EXERCISE DIRECTIONS. Scan the entries below and report only how many lines contain "estimate".

Pictures paired with source code:

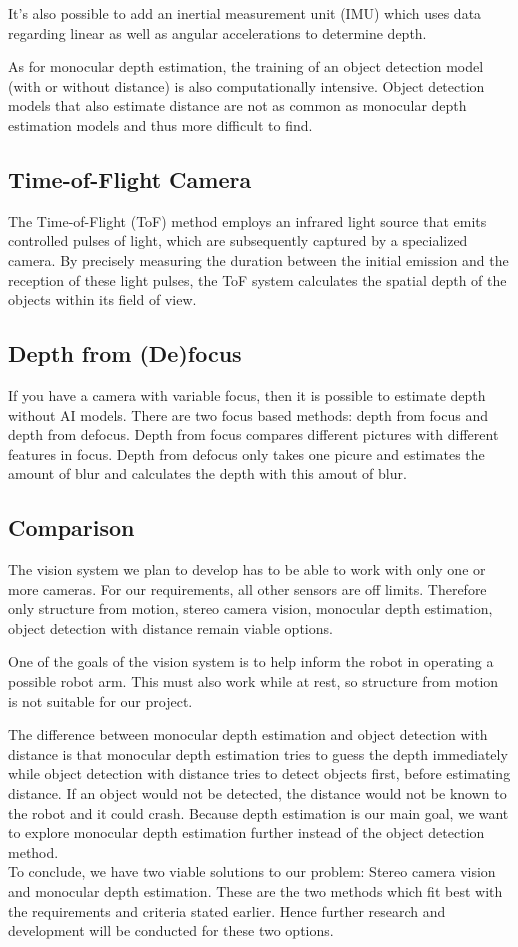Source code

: \documentclass{article}[a4paper]
\begin{document}
It's also possible to add an inertial measurement unit (IMU) which uses data regarding linear as well as angular accelerations to determine depth.

As for monocular depth estimation, the training of an object detection model (with or without distance) is also computationally intensive. Object detection models that also estimate distance are not as common as monocular depth estimation models and thus more difficult to find.

\subsection{Time-of-Flight Camera}
The Time-of-Flight (ToF) method employs an infrared light source that emits controlled pulses of light, which are subsequently captured by a specialized camera. By precisely measuring the duration between the initial emission and the reception of these light pulses, the ToF system calculates the spatial depth of the objects within its field of view.

\subsection{Depth from (De)focus}
If you have a camera with variable focus, then it is possible to estimate depth without AI models. There are two focus based methods: depth from focus and depth from defocus. Depth from focus compares different pictures with different features in focus. Depth from defocus only takes one picure and estimates the amount of blur and calculates the depth with this amout of blur.

\subsection{Comparison}

The vision system we plan to develop has to be able to work with only one or more cameras. For our requirements, all other sensors are off limits. Therefore only structure from motion, stereo camera vision, monocular depth estimation, object detection with distance remain viable options.

One of the goals of the vision system is to help inform the robot in operating a possible robot arm. This must also work while at rest, so structure from motion is not suitable for our project.

The difference between monocular depth estimation and object detection with distance is that monocular depth estimation tries to guess the depth immediately while object detection with distance tries to detect objects first, before estimating distance. If an object would not be detected, the distance would not be known to the robot and it could crash. Because depth estimation is our main goal, we want to explore monocular depth estimation further instead of the object detection method.
\\
To conclude, we have two viable solutions to our problem: Stereo camera vision and monocular depth estimation. These are the two methods which fit best with the requirements and criteria stated earlier. Hence further research and development will be conducted for these two options.
\end{document}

FINISHED EXERCISE. 2